TASK OBJECTIVE:
Would you please output, word for word, the span of the listing below that opens on the line containing "Explain what happens." and closes on the line containing "را به $m$ ."? Include both ends and nothing more.
>>>
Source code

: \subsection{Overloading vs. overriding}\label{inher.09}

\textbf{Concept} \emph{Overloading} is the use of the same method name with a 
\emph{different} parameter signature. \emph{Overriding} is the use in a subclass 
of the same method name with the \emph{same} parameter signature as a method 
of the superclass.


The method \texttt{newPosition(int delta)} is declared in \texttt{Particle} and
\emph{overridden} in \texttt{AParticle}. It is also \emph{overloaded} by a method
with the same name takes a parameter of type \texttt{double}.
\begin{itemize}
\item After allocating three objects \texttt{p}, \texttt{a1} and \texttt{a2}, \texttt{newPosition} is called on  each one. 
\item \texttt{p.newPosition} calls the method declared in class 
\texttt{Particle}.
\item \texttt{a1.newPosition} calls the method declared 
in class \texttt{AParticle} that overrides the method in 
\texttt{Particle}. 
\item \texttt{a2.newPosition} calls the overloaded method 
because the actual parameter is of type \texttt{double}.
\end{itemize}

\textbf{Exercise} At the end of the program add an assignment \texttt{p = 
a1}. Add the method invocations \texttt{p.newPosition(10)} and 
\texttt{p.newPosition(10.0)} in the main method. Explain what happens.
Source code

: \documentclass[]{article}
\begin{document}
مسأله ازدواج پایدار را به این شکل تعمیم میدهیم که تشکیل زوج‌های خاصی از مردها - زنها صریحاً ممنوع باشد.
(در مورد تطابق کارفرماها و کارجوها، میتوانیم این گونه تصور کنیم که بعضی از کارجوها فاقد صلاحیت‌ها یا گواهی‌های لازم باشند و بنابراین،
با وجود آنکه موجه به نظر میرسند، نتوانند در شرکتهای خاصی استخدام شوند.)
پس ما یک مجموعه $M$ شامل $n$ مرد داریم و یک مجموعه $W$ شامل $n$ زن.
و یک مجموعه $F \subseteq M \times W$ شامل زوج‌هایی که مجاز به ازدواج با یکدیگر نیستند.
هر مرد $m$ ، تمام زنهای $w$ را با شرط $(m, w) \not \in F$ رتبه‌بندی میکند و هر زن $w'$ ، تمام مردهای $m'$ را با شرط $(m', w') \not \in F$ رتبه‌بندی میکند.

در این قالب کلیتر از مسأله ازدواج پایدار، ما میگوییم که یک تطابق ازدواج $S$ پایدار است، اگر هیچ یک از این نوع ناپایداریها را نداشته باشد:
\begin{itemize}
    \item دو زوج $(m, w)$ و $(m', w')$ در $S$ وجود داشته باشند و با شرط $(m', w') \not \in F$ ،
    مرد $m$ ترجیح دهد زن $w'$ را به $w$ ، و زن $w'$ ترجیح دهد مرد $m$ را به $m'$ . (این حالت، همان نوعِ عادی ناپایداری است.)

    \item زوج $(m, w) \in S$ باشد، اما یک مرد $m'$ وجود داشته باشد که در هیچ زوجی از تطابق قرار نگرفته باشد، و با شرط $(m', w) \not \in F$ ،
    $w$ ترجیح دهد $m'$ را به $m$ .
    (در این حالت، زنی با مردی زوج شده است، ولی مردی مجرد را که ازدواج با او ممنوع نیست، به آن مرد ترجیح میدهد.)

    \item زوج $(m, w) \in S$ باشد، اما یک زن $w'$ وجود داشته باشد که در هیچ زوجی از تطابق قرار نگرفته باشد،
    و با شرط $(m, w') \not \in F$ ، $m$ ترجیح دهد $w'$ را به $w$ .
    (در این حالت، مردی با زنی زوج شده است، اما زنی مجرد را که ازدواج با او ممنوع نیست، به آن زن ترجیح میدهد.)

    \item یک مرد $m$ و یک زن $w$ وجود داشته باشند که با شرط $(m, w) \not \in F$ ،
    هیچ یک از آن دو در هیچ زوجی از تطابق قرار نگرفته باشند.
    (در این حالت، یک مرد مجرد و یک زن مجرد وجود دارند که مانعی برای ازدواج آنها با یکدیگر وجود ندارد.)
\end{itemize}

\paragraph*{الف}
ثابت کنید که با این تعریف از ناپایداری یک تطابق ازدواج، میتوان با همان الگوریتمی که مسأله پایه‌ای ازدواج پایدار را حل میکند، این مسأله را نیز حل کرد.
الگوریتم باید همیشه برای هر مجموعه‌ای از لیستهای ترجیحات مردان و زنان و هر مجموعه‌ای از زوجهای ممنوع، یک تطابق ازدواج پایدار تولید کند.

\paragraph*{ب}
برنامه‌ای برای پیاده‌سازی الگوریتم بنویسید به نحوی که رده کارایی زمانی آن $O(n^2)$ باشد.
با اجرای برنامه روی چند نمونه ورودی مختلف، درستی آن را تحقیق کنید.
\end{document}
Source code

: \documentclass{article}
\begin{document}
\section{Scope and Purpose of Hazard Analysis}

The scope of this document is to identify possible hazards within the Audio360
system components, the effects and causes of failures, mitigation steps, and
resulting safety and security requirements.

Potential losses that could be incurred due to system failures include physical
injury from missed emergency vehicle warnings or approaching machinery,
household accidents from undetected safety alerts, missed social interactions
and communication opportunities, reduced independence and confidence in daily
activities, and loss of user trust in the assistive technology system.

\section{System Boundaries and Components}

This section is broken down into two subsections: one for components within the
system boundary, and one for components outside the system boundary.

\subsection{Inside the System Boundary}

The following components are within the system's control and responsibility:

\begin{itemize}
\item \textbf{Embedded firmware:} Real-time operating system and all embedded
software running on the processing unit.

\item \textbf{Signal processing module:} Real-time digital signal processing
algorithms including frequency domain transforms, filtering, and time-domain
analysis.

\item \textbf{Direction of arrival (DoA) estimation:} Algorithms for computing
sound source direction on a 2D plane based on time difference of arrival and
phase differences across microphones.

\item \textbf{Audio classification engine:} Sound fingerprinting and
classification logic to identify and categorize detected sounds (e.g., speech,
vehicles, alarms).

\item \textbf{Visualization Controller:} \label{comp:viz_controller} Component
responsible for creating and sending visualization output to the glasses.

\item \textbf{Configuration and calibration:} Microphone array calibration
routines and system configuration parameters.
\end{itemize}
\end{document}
<<<
>>>
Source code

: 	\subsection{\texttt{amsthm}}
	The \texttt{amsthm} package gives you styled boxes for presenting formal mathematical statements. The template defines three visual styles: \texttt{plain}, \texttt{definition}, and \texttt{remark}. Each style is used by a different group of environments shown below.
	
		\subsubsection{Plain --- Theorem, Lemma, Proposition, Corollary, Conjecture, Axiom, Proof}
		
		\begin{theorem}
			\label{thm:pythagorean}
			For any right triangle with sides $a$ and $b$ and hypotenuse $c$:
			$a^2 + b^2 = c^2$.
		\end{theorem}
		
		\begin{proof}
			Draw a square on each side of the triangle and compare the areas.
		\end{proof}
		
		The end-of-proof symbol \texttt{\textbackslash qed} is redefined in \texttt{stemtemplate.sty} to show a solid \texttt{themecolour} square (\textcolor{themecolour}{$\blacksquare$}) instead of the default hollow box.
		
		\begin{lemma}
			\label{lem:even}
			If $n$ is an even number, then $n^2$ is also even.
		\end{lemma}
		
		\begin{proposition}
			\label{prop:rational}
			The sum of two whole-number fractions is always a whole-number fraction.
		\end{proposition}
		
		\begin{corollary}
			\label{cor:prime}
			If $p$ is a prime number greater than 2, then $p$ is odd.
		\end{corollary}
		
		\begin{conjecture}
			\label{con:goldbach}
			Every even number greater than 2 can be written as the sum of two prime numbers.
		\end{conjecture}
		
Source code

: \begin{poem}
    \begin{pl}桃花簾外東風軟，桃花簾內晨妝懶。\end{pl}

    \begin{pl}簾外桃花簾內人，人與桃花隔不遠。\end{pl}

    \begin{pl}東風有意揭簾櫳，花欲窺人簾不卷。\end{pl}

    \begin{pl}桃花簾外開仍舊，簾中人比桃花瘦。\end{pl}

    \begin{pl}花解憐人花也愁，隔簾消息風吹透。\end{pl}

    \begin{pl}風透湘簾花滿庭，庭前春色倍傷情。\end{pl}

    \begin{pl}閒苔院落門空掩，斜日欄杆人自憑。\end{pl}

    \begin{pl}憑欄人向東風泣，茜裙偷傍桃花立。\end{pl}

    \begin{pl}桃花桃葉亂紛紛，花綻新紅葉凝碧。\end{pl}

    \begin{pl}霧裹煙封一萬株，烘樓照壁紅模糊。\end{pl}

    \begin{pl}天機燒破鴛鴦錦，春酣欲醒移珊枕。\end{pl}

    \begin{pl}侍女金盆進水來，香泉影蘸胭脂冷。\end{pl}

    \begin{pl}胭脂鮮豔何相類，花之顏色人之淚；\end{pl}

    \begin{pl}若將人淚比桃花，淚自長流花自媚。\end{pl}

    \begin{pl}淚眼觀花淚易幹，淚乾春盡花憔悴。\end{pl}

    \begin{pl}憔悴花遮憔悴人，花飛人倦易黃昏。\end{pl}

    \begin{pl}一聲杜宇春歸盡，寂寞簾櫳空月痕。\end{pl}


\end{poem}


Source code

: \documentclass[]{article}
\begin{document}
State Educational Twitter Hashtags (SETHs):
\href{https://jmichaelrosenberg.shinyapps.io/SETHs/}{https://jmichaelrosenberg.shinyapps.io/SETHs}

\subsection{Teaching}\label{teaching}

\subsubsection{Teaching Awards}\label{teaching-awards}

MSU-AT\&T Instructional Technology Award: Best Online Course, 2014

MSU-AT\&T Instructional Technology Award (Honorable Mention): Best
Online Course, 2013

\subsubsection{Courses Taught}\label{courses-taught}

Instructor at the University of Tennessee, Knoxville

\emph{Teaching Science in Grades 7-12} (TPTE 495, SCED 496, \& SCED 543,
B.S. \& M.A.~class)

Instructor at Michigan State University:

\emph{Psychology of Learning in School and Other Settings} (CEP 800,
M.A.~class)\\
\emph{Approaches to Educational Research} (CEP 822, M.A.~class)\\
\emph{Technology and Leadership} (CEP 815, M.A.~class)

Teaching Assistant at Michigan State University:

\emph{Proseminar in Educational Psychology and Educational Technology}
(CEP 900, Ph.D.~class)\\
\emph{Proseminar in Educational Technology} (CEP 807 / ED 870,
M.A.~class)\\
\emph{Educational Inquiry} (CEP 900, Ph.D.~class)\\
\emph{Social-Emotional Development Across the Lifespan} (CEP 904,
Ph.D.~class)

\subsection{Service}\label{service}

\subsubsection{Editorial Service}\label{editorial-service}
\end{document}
<<<
ANSWER SPACE:
\texttt{p.newPosition(10.0)} in the main method. Explain what happens.
Source code

: \documentclass[]{article}
\begin{document}
مسأله ازدواج پایدار را به این شکل تعمیم میدهیم که تشکیل زوج‌های خاصی از مردها - زنها صریحاً ممنوع باشد.
(در مورد تطابق کارفرماها و کارجوها، میتوانیم این گونه تصور کنیم که بعضی از کارجوها فاقد صلاحیت‌ها یا گواهی‌های لازم باشند و بنابراین،
با وجود آنکه موجه به نظر میرسند، نتوانند در شرکتهای خاصی استخدام شوند.)
پس ما یک مجموعه $M$ شامل $n$ مرد داریم و یک مجموعه $W$ شامل $n$ زن.
و یک مجموعه $F \subseteq M \times W$ شامل زوج‌هایی که مجاز به ازدواج با یکدیگر نیستند.
هر مرد $m$ ، تمام زنهای $w$ را با شرط $(m, w) \not \in F$ رتبه‌بندی میکند و هر زن $w'$ ، تمام مردهای $m'$ را با شرط $(m', w') \not \in F$ رتبه‌بندی میکند.

در این قالب کلیتر از مسأله ازدواج پایدار، ما میگوییم که یک تطابق ازدواج $S$ پایدار است، اگر هیچ یک از این نوع ناپایداریها را نداشته باشد:
\begin{itemize}
    \item دو زوج $(m, w)$ و $(m', w')$ در $S$ وجود داشته باشند و با شرط $(m', w') \not \in F$ ،
    مرد $m$ ترجیح دهد زن $w'$ را به $w$ ، و زن $w'$ ترجیح دهد مرد $m$ را به $m'$ . (این حالت، همان نوعِ عادی ناپایداری است.)

    \item زوج $(m, w) \in S$ باشد، اما یک مرد $m'$ وجود داشته باشد که در هیچ زوجی از تطابق قرار نگرفته باشد، و با شرط $(m', w) \not \in F$ ،
    $w$ ترجیح دهد $m'$ را به $m$ .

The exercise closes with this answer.